The Resilience Research Centre based at Dalhousie University RECEIVES GRANT FROM the Canadian Institutes of Health Research for a multinational youth resilience project.
Halifax, N.S – Dalhousie University’s Resilience Research Centre is pleased to announce it has received a $2,000,000 Team Grant from the Canadian Institutes of Health Research. These funds will support the Resilient Youth in Stressed Environments (RYSE) project being conducted in multiple communities in Canada and South Africa.
The RYSE project is a 5-year multinational program of research that will examine patterns of resilience among young people (15-24) in contexts of oil and gas production and consumption (e.g., climate change) in Alberta and Nunavut, with comparison sites in South Africa.
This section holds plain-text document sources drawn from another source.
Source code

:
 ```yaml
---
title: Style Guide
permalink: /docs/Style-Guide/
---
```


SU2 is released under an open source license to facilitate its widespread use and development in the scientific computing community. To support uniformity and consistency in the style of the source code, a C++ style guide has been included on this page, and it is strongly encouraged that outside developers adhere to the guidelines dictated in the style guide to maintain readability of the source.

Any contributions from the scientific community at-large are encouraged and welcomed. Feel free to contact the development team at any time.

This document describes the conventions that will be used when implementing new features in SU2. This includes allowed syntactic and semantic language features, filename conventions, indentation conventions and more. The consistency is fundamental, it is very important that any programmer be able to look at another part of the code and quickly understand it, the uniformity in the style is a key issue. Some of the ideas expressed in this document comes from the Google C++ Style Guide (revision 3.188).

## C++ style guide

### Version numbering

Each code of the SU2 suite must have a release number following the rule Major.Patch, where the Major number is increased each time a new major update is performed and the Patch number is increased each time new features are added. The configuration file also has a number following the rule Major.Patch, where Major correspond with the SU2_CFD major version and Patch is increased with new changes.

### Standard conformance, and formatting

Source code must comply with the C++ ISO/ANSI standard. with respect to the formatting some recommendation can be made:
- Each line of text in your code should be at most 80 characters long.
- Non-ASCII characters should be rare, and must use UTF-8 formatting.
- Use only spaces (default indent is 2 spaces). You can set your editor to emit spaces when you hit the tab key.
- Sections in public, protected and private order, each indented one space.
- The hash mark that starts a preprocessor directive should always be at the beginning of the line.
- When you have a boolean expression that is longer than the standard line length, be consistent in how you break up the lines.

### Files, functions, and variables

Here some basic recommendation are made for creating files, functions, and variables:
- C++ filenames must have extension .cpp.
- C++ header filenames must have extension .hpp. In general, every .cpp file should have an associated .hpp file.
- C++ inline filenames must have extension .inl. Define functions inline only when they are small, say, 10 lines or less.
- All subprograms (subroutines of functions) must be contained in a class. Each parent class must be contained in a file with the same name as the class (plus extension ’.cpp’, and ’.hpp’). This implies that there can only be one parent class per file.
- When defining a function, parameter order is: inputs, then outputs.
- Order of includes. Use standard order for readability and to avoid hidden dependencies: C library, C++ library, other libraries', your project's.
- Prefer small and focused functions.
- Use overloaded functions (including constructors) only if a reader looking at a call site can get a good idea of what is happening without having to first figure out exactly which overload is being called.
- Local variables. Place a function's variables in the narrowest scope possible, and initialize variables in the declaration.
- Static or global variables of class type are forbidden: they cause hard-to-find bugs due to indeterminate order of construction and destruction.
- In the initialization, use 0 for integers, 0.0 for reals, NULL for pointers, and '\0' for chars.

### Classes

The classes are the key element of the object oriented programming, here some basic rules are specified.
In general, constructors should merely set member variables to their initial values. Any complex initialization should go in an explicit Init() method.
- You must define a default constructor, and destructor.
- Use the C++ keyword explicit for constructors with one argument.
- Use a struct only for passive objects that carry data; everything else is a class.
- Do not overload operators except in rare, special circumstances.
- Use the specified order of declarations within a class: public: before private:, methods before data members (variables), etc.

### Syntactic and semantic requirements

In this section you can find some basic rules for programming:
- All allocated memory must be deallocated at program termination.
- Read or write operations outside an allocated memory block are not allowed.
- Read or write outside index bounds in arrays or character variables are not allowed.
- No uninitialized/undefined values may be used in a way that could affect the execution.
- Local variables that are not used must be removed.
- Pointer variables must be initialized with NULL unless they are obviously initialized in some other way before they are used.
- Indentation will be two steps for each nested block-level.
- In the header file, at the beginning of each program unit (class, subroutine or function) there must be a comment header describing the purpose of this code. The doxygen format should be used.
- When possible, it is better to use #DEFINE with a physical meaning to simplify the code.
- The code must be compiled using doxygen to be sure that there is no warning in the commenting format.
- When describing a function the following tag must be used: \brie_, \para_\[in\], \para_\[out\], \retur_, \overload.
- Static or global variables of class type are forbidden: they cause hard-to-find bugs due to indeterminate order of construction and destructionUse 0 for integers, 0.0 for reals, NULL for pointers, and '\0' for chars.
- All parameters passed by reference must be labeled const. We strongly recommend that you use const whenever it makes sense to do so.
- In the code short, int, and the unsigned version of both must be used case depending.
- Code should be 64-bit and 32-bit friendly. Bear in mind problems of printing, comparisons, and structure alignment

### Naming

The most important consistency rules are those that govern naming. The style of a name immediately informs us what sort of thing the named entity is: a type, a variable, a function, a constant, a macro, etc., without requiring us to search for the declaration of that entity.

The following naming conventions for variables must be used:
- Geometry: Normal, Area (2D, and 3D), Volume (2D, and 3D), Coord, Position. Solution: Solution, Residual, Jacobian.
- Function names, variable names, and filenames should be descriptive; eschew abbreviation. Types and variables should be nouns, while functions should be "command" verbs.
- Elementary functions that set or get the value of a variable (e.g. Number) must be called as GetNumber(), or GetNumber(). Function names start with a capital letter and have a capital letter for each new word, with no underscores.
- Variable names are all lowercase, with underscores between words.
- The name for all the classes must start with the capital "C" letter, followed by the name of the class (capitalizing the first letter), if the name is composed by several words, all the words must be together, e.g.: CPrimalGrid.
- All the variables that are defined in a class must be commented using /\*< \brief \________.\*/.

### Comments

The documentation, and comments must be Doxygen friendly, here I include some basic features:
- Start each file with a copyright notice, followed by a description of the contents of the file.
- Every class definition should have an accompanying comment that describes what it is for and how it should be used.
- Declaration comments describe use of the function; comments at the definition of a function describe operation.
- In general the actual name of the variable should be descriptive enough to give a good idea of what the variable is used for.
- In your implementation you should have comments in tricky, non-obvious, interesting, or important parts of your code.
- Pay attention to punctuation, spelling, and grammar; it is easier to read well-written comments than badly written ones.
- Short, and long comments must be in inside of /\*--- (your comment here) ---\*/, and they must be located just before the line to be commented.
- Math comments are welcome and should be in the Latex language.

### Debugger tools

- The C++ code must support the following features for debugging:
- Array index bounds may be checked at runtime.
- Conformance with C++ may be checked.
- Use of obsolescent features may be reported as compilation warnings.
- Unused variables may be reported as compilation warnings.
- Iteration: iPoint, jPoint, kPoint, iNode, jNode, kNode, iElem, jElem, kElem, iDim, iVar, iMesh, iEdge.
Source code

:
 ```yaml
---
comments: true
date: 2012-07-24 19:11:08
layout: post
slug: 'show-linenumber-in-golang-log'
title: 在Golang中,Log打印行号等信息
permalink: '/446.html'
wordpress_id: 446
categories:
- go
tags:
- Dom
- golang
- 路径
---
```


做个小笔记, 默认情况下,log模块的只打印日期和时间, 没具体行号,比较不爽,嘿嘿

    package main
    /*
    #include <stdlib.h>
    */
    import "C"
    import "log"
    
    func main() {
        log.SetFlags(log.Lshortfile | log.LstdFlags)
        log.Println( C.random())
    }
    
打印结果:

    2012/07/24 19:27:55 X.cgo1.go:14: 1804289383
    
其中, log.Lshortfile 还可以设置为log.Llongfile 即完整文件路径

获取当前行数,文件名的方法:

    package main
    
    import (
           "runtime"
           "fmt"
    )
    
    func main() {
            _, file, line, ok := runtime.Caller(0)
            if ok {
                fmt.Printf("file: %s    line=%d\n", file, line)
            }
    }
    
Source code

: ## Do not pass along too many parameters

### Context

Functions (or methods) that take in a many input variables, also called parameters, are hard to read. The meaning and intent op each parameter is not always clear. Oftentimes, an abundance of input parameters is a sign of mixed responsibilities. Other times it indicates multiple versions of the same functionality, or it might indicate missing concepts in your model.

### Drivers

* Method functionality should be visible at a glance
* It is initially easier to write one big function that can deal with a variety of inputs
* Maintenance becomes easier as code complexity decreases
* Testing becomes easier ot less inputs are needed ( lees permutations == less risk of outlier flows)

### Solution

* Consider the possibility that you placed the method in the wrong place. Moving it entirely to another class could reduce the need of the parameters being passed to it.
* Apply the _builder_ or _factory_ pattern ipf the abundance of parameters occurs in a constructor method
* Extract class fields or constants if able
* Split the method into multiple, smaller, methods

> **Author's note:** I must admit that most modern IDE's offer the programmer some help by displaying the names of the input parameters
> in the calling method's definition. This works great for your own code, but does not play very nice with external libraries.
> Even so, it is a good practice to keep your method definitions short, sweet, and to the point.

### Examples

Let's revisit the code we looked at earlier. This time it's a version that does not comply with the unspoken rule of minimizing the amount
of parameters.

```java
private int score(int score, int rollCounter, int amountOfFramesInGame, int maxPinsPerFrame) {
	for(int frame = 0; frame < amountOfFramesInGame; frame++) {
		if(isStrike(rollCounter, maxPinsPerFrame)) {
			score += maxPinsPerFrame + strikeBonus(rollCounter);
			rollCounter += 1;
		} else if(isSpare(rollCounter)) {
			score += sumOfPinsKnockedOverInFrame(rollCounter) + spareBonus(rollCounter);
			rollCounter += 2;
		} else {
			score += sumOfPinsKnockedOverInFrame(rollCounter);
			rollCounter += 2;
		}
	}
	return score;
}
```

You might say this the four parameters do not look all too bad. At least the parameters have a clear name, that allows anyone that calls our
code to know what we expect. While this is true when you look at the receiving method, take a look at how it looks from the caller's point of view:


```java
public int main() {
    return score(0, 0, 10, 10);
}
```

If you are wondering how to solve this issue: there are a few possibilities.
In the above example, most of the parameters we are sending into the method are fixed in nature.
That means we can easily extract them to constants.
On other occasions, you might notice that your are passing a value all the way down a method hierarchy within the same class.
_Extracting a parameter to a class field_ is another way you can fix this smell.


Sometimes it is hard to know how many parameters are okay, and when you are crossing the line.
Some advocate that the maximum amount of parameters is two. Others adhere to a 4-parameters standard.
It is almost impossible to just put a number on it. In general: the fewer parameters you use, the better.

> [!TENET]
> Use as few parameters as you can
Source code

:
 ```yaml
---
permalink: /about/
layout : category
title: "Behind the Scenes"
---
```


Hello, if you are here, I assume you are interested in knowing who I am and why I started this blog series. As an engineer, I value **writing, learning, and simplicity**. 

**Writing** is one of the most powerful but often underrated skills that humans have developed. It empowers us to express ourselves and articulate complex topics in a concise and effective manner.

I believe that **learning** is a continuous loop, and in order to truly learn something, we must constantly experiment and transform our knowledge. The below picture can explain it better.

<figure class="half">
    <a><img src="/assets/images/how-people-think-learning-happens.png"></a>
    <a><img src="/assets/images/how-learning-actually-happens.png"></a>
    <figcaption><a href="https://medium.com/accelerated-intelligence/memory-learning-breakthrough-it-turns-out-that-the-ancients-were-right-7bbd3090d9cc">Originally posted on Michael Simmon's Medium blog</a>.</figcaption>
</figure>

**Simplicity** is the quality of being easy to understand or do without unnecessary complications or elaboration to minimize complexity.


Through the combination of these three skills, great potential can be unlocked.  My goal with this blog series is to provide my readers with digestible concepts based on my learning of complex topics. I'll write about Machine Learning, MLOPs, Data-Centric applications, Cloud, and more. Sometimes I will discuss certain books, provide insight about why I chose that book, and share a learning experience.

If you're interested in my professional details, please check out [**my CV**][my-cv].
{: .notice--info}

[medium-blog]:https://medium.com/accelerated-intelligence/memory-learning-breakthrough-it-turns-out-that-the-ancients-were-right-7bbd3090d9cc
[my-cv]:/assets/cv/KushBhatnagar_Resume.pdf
The goal is to identify the protective and promotive factors that can enhance the capacity of young people to adapt in changing social, economic and natural environments. This research is unique because of its focus on resilience at different levels in the same study, from the biological and psychological resilience of individuals, to the resilience of their families, communities and natural environments. For the purposes of this study, the research team will use Dr. Ungar’s social-ecological definition of Resilience, which states that, “In the context of exposure to significant adversity, resilience is both the capacity of individuals to navigate their way to the psychological, social, cultural, and physical resources that sustain their well-being, and their capacity individually and collectively to negotiate for these resources to be provided in culturally meaningful ways.” Findings from the study will be used to inform social policy and programming for young people living in stressed communities (such as those going through boom-bust economic cycles, and those affected by catastrophic weather events), emphasizing how we can build supportive social and physical environments that support the well-being of young people.
(Quote from Dr. Ungar about the impact this grant will have on the communities involved).
“This grant brings together an international team of experts ranging from biological scientists to mental health specialists and environmental researchers. Though the communities that are involved are all under stress, they are committed to ensuring young people do well despite the challenges. Our goal here is to show that resilience isn’t just something that is inside individuals. It is something that one’s community and environment makes possible.”
The Canadian Institutes of Health Research awards research grants through a competitive application and review process.
“Defeating the challenges associated with long-term mental health issues is key to overcoming adversity. Much-needed suicide prevention and mental health strategies are empowering youth, enhancing their resiliency to cope with their challenging environments. Dr. Michael Ungar and his team’s resilience research extends a lifeline to members of our most vulnerable communities. Their team is creating a future in which young people can not only survive, but thrive; going on to live healthy and productive lives, and taking their rightful place in society.”
Dr. Steven Hoffman
Scientific Director, CIHR Institute of Population and Public Health
About the Resilience Research Centre
Since 2002, the Resilience Research Centre at Dalhousie University has provided an important research hub for the study of well-being in contexts of adversity. Led by Dr. Michael Ungar, Professor of Social work at Dalhousie University and Canada Research Chair in Child, Family and Community Resilience, the Centre explores pathways to resilience across cultures with a focus on children and youth in more than a dozen countries. The Centre collaborates with various local, national and international institutions to carry out innovative research on protective factors and processes across the lifespan; conducts evaluations of programs pertaining to the well-being of children, youth and families; and provides resilience measurement tools and training in the form of workshops and conferences. Through its partnerships with researchers, policymakers and clinicians around the globe, the Centre has built a world-renowned resource hub of resilience expertise and tools to support young people, families and communities on their path to psychological, social, cultural and physical well-being.